Дымову и Филонову он сказал перед вылетом:

– Смотрите будьте осторожны. Взлёт очень тяжёлый. На месте старта будут стоять два человека с фонариками. Как только оторвётесь от земли, не гасите сразу фары – потеряете пространственную ориентировку. И слушайте меня по командной радиостанции.

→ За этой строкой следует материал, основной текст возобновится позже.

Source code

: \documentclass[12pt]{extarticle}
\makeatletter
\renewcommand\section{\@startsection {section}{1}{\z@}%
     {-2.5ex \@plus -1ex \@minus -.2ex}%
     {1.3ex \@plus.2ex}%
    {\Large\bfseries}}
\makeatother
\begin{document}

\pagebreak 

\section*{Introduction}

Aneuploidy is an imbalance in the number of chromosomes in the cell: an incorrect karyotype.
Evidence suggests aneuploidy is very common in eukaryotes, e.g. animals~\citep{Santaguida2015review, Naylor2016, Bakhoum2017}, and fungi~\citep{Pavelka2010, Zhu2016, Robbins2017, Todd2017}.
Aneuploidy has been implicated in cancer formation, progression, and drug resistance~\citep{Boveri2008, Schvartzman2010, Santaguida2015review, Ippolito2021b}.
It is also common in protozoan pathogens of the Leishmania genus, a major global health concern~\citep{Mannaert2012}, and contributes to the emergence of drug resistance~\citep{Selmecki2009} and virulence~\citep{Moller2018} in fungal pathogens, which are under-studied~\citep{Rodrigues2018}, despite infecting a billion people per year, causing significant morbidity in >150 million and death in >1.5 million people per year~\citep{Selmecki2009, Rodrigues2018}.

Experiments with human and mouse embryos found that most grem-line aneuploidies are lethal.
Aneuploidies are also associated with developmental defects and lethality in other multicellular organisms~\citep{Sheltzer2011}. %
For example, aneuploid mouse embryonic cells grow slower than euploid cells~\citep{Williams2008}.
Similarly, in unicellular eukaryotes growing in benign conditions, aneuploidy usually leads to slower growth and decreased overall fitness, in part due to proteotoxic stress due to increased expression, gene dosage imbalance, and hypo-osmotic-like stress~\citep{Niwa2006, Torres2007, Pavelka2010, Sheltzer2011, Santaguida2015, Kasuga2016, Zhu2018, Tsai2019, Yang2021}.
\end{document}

Таран взлетел первым. Так всегда бывало: где трудно, он шёл первым. Через пять минут взлетел Филонов, потом Дымов. По командной радиостанции Таран то и дело вызывал Дымова и Филонова:

«Филонов, Филонов! Таран говорит. Бери правее: слева горы. Выходи на высоту тысяча двести метров. Моя высота тысяча пятьсот. Понял?!»

«Таран, Таран! Я – Филонов, вас понял».

«Дымов, Дымов! Таран говорит. Бери правее. Набирай девятьсот метров высоты…»

Никакой видимости, никакой ориентировки, кроме приборов и мастерства пилотов.

Через два часа самолёты приземлились на аэродроме в Баку. Там их ждали врачи и санитары с автомашинами.

После заправки самолётов горючим лётчики снова полетели в Ашхабад.

На море

В феврале зверобои рыболовецких колхозов отправились на охоту за тюленями. Они ушли по льду Каспийского моря далеко от берега, за сто с лишним километров. «Тюльбойцы», как называют охотников за тюленями, везли всё своё имущество – охотничье снаряжение, камыш для шалашей и продукты – на лошадях, запряжённых в сани. Пролагая путь по целине льда, занесённого снегом, они ставили по дороге вешки из камыша. Эти вешки и обозначали путь к тюльбойцам.

Каждые два-три дня к ним приезжали посыльные из колхозов, привозили свежий хлеб, картофель и мясо.

И вот однажды – это было уже в марте – посыльный из колхоза «Заря» поехал к охотникам своего колхоза. Лошадь, запряжённая в сани, то и дело скользила на льду. Холодный северный ветер, бушевавший уже три дня, разметал снег на дороге. Некоторые вешки были повалены и унесены ветром.

Но посыльный, старый рыбак, много раз ездил по этим местам и не боялся сбиться с пути. Завернувшись в овчинный тулуп, он сидел на розвальнях и понукал лошадь.

Впереди ещё долгий путь, а старик уже промёрз. Он слез с саней, чтобы согреться на ходу. И вдруг впереди увидел… чистое море. Сон это или явь? Старик не верил своим глазам. Ведь он и полпути ещё не проехал – и вдруг вода! Значит, всё остальное громадное пространство толстого льда вместе с людьми унесло в море?

Ужас сковал старого рыбака. Он даже не остановил лошадь и рядом с ней всё шёл и шёл вперёд. Только когда лошадь захрапела и попятилась назад, он опомнился. Дорога обрывалась, и волны набегали на лёд.